Children with autism may have the following social interaction difficulties: 

  • Seeming distant
  • Seeming indifferent to other people
  • Preferring being alone
  • Preferring playing alone
  • Not initiate contact.

These social interaction deficits in autism may cause the child to have difficulties in social situations. Their peers may not understand them, causing the autistic child to be an outcast.

There exist various techniques to instruct children with autism in social communication.

Peer monitoring: In this type of social skills intervention, typically developing peers are trained to interact with autistic children. This is done to enhance the positive development of social skills in regular social communication environments like classrooms.

Social skills group: In this type, around 4 or 5 students with autism take lessons about social skills topics. This can be done at school or clinic facilities. Within this group, there may also be typical peers who are role models.

Video modeling: Through this practice, autistic children watch videos that show peers demonstrating certain social skills. Autistic children are then encouraged to practice the skills themselves.

Social stories: Social stories can help children with autism learn appropriate social skills by reading short stories written in the first person. You can create social stories with your children. Also, mobile device applications provide social stories with visuals and social situations that can help your child. You can check out the Otsimo Special Education app for fun, comprehensive, and effective social stories.

Picture books: Children with autism learn better and quicker with visuals. By looking at photographic sequences of social skills, they may learn how to perform a skill as well as the purpose of such a skill.

Not being able to fit in socially can create a lot of social anxiety for children with autism. Through therapies, the child can be equipped with social skills, and this anxiety can be alleviated.

Conclusion

In conclusion, autism presents unique challenges like stimming and motor tics, which can help autistic individuals cope but may sometimes interfere with daily life. Social communication difficulties are also common and can be addressed through therapies like behavioral therapy and social skills groups. By understanding these challenges and using supportive strategies, we can help individuals with autism improve their social interactions and overall quality of life, enabling them to thrive in their way.

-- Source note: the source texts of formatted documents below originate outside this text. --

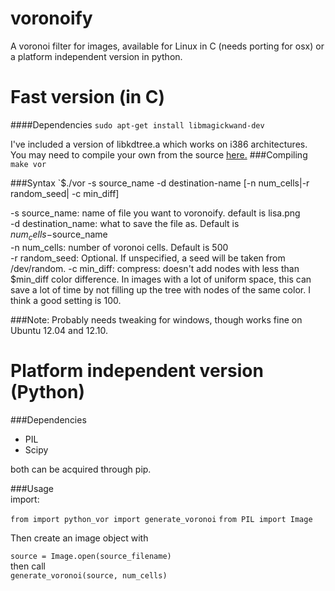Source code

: voronoify
=========

A voronoi filter for images, available for Linux in C (needs porting for osx) or a platform independent version in python.

Fast version (in C)
=========
####Dependencies 
`sudo apt-get install libmagickwand-dev`

I've included a version of libkdtree.a which works on i386 architectures. You may need to compile your own from the source [here.](https://code.google.com/p/kdtree/downloads/detail?name=kdtree-0.5.6.tar.gz&can=2&q="Title")
###Compiling 
`make vor`

###Syntax
`$./vor -s source_name -d destination-name [-n num_cells|-r random_seed| -c min_diff]

-s source_name: name of file you want to voronoify. default is lisa.png  
-d destination_name: what to save the file as. Default is $num_cells-$source_name  
-n num_cells: number of voronoi cells. Default is 500  
-r random_seed: Optional. If unspecified, a seed will be taken from /dev/random.
-c min_diff: compress: doesn't add nodes with less than $min_diff color difference. In images with a lot of uniform space, this can save a lot of time by not filling up the tree with nodes of the same color. I think a good setting is 100.

###Note: 
Probably needs tweaking for windows, though works fine on Ubuntu 12.04 and 12.10.

Platform independent version (Python)
=======
###Dependencies 
* PIL
* Scipy

both can be acquired through pip. 

###Usage  
import:

`from import python_vor import generate_voronoi`
`from PIL import Image`

Then create an image object with

`source = Image.open(source_filename)`  
then call  
`generate_voronoi(source, num_cells)`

Frequently Asked Questions (FAQs)

1. What role does sensory sensitivity play in autism-related behaviors?

Sensory sensitivity is a hallmark of autism, influencing how individuals perceive and respond to sensory input like sounds, textures, or lights. It can contribute to stimming behaviors as a way to regulate overwhelming sensory experiences.

2. Are there specific therapies that help with both autism and tic disorders?

Behavioral therapies like habit reversal therapy can be effective for managing both autism-related behaviors and tic disorders. These therapies focus on identifying triggers, learning coping strategies, and improving social skills to reduce the impact of these behaviors on daily life.

3. What are some innovative approaches to teaching social skills to children with autism?

Techniques such as video modeling, social stories, and interactive apps designed for autism education can help teach social skills in a visual and structured way. These methods cater to different learning styles and encourage practical application in real-life situations.

4. What are some misconceptions about autism-related behaviors, and how can they be addressed?

Misconceptions about stimming, echolalia, or social communication difficulties can lead to misunderstandings and stigma. Educating others about the diverse ways autism manifests and promoting acceptance can help create a more inclusive society for individuals on the spectrum.

5. How can families and caregivers best support individuals with autism in their daily lives?

Families and caregivers can support individuals with autism by fostering a structured routine, promoting clear communication, recognizing and respecting sensory sensitivities, and advocating for inclusive environments that embrace neurodiversity.